■ Task to carry out:
The entries follow. Copy every line in which "hspace" appears.

════════

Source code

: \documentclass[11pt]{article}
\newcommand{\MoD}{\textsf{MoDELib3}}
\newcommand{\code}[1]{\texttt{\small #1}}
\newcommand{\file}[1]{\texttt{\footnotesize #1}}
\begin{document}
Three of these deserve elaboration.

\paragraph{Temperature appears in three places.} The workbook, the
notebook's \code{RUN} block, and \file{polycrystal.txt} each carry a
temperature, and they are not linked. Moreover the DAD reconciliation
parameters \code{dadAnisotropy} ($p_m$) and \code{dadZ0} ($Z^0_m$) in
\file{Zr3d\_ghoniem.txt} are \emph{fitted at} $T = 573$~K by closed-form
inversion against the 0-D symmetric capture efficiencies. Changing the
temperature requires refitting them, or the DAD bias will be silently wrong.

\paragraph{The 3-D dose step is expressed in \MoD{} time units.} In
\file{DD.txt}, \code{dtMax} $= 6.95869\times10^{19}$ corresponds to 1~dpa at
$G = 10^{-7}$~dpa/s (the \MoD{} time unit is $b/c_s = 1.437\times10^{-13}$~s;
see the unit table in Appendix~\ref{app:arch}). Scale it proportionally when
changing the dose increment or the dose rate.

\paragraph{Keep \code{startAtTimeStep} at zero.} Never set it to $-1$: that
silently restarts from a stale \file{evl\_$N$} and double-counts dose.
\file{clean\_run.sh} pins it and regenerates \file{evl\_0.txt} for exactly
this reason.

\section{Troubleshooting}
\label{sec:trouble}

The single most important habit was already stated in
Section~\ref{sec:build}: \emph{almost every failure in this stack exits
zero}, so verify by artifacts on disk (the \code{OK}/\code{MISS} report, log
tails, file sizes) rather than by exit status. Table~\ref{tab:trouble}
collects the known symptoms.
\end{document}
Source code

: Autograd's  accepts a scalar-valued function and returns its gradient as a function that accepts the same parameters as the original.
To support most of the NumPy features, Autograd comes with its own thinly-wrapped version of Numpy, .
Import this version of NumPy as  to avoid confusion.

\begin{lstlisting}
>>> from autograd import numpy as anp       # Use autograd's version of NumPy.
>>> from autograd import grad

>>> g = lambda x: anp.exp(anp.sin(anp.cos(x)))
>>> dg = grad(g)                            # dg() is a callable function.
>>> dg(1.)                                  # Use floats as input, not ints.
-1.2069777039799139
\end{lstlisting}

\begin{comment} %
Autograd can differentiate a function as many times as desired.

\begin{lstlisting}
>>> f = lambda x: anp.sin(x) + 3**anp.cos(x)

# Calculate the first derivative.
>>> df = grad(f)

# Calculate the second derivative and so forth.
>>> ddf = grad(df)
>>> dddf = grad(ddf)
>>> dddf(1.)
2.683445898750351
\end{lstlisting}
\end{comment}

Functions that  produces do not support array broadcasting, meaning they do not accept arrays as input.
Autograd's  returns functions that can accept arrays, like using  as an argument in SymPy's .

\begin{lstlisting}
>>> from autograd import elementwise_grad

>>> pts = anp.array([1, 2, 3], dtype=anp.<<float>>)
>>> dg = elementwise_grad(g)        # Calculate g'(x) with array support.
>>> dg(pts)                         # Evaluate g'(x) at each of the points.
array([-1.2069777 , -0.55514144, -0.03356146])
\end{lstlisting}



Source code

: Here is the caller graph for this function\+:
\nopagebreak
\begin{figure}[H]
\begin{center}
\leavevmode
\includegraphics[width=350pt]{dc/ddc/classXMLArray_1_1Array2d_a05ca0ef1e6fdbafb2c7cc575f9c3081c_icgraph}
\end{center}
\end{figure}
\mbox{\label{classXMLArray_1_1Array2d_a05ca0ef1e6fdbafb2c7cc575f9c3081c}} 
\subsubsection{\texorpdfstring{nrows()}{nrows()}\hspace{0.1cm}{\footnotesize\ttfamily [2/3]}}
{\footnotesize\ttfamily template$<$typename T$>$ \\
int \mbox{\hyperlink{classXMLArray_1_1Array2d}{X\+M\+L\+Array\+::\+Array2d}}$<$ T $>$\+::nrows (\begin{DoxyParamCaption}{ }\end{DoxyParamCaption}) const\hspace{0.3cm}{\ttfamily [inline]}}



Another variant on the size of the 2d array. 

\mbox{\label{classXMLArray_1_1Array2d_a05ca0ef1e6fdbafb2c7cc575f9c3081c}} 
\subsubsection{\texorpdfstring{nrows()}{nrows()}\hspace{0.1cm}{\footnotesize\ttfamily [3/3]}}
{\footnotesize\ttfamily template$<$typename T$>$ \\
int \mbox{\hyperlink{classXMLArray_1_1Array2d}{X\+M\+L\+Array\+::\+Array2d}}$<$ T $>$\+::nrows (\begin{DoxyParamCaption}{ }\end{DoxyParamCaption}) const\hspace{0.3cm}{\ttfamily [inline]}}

════════

■ Finished exercise:
\subsubsection{\texorpdfstring{nrows()}{nrows()}\hspace{0.1cm}{\footnotesize\ttfamily [2/3]}}
int \mbox{\hyperlink{classXMLArray_1_1Array2d}{X\+M\+L\+Array\+::\+Array2d}}$<$ T $>$\+::nrows (\begin{DoxyParamCaption}{ }\end{DoxyParamCaption}) const\hspace{0.3cm}{\ttfamily [inline]}}
\subsubsection{\texorpdfstring{nrows()}{nrows()}\hspace{0.1cm}{\footnotesize\ttfamily [3/3]}}
int \mbox{\hyperlink{classXMLArray_1_1Array2d}{X\+M\+L\+Array\+::\+Array2d}}$<$ T $>$\+::nrows (\begin{DoxyParamCaption}{ }\end{DoxyParamCaption}) const\hspace{0.3cm}{\ttfamily [inline]}}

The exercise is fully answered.